Begrudgingly, he took two coins from the lady’s pay and placed them in Mission’s hand. Mission accepted them and stuffed the sack of meds into his pack before cinching it up tight.

‘The bigger bag—’ Drexel muttered, as Mission hurried off, past the benches, holding his breath again as he went, the pills rattling in his sack.

The apothecarist’s annoyance was worth far more than the tip, but Mission appreciated both. The enjoyment faded, however, as he spiraled down through a tense silo. He saw deputies on one landing, hands on their guns, trying to calm down fighting neighbors. The glass on the windows peeking into a shop on forty-two were broken and covered with a sheet of plastic. Mission was pretty sure that was recent. A woman on forty-four sat by the rails and sobbed into her palms, and Mission watched as people passed her by without stopping. On down he went as well, the stairway trembling, the graffiti on the walls warning him of what was yet to come.

He arrived at Central Dispatch to find it eerily quiet, made his way past the sorting rooms with their tall shelves of items needing delivery and went straight to the main counter. He would drop off his current package and pick out his next job before changing and showering. Katelyn was working the counter. There were no other porters queued up. Off licking their wounds, perhaps. Or maybe seeing to their families during this recent spate of violence.

‘Hey, Katelyn.’

‘Mish.’ She smiled. ‘You look intact.’

He laughed and touched his nose, which was still sore. ‘Thanks.’

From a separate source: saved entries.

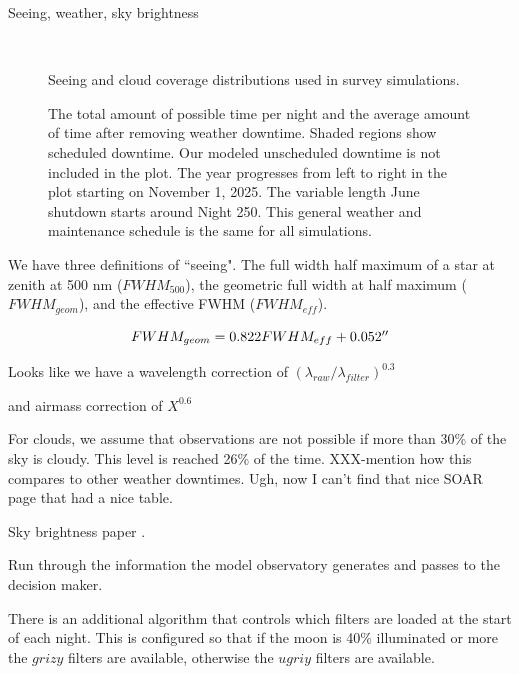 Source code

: \documentclass[]{aastex631}
\begin{document}
Seeing, weather, sky brightness

\begin{figure}
    \centering
     \\
    \caption{Seeing and cloud coverage distributions used in survey simulations. }
    \label{fig:seeing_clouds}
\end{figure}


\begin{figure}
    \centering
    \caption{The total amount of possible time per night and the average amount of time
after removing weather downtime. Shaded regions show scheduled downtime. Our modeled
unscheduled downtime is not included in the plot. The year progresses from left to right in
the plot starting on November 1, 2025. The variable length June shutdown starts around Night
250. This general weather and maintenance schedule is the same for all simulations.}
    \label{fig:downtime}
\end{figure}

We have three definitions of ``seeing". The full width half maximum of a star at zenith at 500 nm ($FWHM_{500}$), the geometric full width at half maximum ($FWHM_{geom}$), and the effective FWHM ($FWHM_{eff}$).

\begin{equation}
    FWHM_{geom} = 0.822 FWHM_{eff} + 0.052\arcsec
\end{equation}

Looks like we have a wavelength correction of $(\lambda_{raw}/\lambda_{filter})^{0.3}$

and airmass correction of $X^{0.6}$

For clouds, we assume that observations are not possible if more than 30\% of the sky is cloudy. This level is reached 26\% of the time. XXX-mention how this compares to other weather downtimes. Ugh, now I can't find that nice SOAR page that had a nice table.

Sky brightness paper \citep{Yoachim2016}. 


Run through the information the model observatory generates and passes to the decision maker.

There is an additional algorithm that controls which filters are loaded at the start of each night. This is configured so that if the moon is 40\% illuminated or more the $grizy$ filters are available, otherwise the $ugriy$ filters are available.
\end{document}

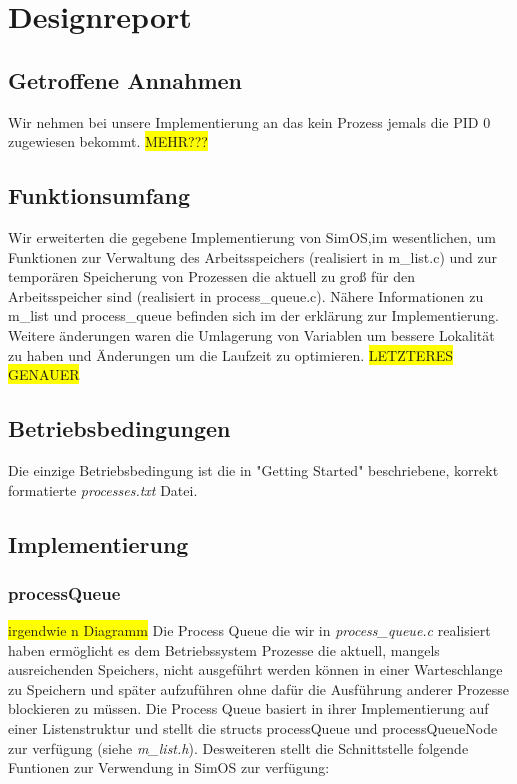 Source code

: \section{Designreport}
\subsection{Getroffene Annahmen}
Wir nehmen bei unsere Implementierung an das kein Prozess jemals die PID 0 zugewiesen bekommt.
\colorbox{yellow}{MEHR???}

\subsection{Funktionsumfang}
Wir erweiterten die gegebene Implementierung von SimOS,im wesentlichen,  um Funktionen zur Verwaltung des Arbeitsspeichers (realisiert in m\_list.c) und zur temporären Speicherung von Prozessen die aktuell zu groß für den Arbeitsspeicher sind (realisiert in process\_queue.c).
Nähere Informationen zu m\_list und process\_queue befinden sich im der erklärung zur Implementierung.
Weitere änderungen waren die Umlagerung von Variablen um bessere Lokalität zu haben und Änderungen um die Laufzeit zu optimieren.
\colorbox{yellow}{LETZTERES GENAUER}  

\subsection{Betriebsbedingungen}
Die einzige Betriebsbedingung ist die in "Getting Started" beschriebene, korrekt formatierte \textit{processes.txt} Datei. 


\subsection{Implementierung}

\subsubsection{processQueue}
\colorbox{yellow}{irgendwie n Diagramm}
Die Process Queue die wir in \textit{process\_queue.c} realisiert haben ermöglicht es dem Betriebssystem Prozesse die aktuell, mangels ausreichenden Speichers, nicht ausgeführt werden können in einer Warteschlange zu Speichern und später aufzuführen ohne dafür die Ausführung anderer Prozesse blockieren zu müssen.
Die Process Queue basiert in ihrer Implementierung auf einer Listenstruktur und stellt die structs processQueue und processQueueNode zur verfügung (siehe \textit{m\_list.h}).
Desweiteren stellt die Schnittstelle folgende Funtionen zur Verwendung in SimOS zur verfügung:

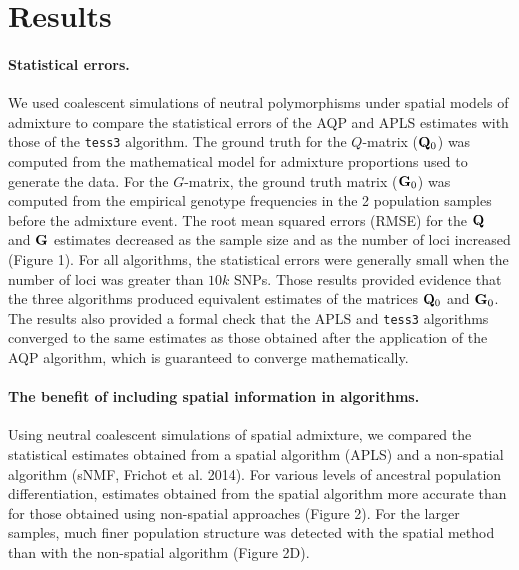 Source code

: \clearpage
\newpage


\section{Results}



\paragraph{Statistical errors.}  We used  coalescent simulations of neutral polymorphisms under spatial models of admixture to compare the statistical errors of the AQP and APLS
estimates with those of the {\tt tess3} algorithm. The ground truth for the $Q$-matrix (${\bf Q}_0$)  was computed from the mathematical model for admixture proportions used to generate the data. For the $G$-matrix, the  ground truth matrix (${\bf G}_0$) was computed from the empirical genotype frequencies in the 2 population samples before the admixture event.  The root mean squared errors (RMSE) for the ${\bf Q}$ and ${\bf G}$ estimates decreased as the sample size and as the number of loci increased (Figure 1). For all algorithms, the statistical errors were generally small when the number of loci was greater than $10k$ SNPs. Those results provided evidence that the three algorithms produced equivalent estimates of the matrices ${\bf Q}_0$ and ${\bf G}_0$. The results also provided a formal check that the APLS and {\tt tess3} algorithms converged to the same estimates as those obtained after the application of  the AQP algorithm, which is guaranteed to converge mathematically.   


\paragraph{The benefit of including spatial information in algorithms.}    Using  neutral coalescent simulations of spatial admixture, we compared the statistical estimates obtained from a spatial algorithm (APLS) and a non-spatial algorithm (sNMF, Frichot et al. 2014).  For various levels of ancestral population differentiation, estimates obtained from the spatial algorithm more accurate than for those obtained using non-spatial approaches (Figure 2). For the larger samples, much finer population structure was detected with the spatial method than with the non-spatial algorithm (Figure 2D). 

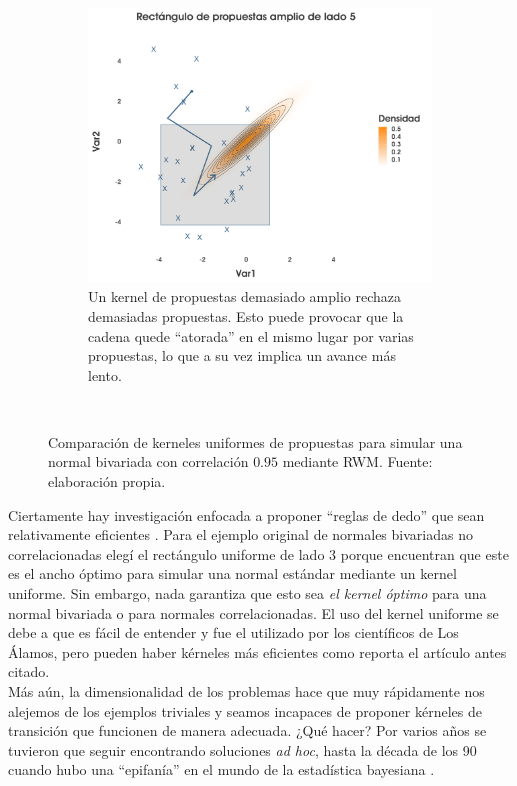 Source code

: \begin{figure}[h]
\begin{subfigure}{0.3\textwidth}
    \end{subfigure}
    ~
    \begin{subfigure}{0.3\textwidth}
        \includegraphics[width=\textwidth]{Figs/Bayes/Ejemplo_RWM_Compara3}
        \caption{Un kernel de propuestas demasiado amplio rechaza demasiadas propuestas. Esto puede provocar que la cadena quede ``atorada'' en el mismo lugar por varias propuestas, lo que a su vez implica un avance más lento.}
    \end{subfigure}
    ~
    \caption{Comparación de kerneles uniformes de propuestas para simular una normal bivariada con correlación $0.95$ mediante RWM. Fuente: elaboración propia.}\label{fig:RWM_Corr}
\end{figure}

Ciertamente hay investigación enfocada a proponer ``reglas de dedo'' que sean relativamente eficientes \parencites{GelmanRobertsGilks96,Geyer05,YangRdz13}. Para el ejemplo original de normales bivariadas no correlacionadas elegí el rectángulo uniforme de lado $3$ porque \textcite{YangRdz13} encuentran que este es el ancho óptimo para simular una normal estándar mediante un kernel uniforme. Sin embargo, nada garantiza que esto sea \textit{el kernel óptimo} para una normal bivariada o para normales correlacionadas. El uso del kernel uniforme se debe a que es fácil de entender y fue el utilizado por los científicos de Los Álamos, pero pueden haber kérneles más eficientes como reporta el artículo antes citado.\\ 

 Más aún, la dimensionalidad de los problemas hace que muy rápidamente nos alejemos de los ejemplos triviales y seamos incapaces de proponer kérneles de transición que funcionen de manera adecuada. ¿Qué hacer? Por varios años se tuvieron que seguir encontrando soluciones \textit{ad hoc}, hasta la década de los 90 cuando hubo una ``epifanía'' en el mundo de la estadística bayesiana \parencite{RobertCasella11}.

‘Cam just passed through asking where you were.’

‘Yeah?’ Mission was surprised. He figured his friend would be taking a day off with the bonus from the coroner. ‘Did he pick something up?’

‘Yup. He requested anything heading toward Supply. Was in a better mood than usual, though he seemed miffed to have been left out of last night’s adventures.’

‘He heard about that, huh?’ Mission sorted through the delivery list. He was looking for something upbound. Mrs. Crowe would know what to do about Rodny. Maybe she could find out from the mayor what he was being punished for, perhaps put in a good word for him.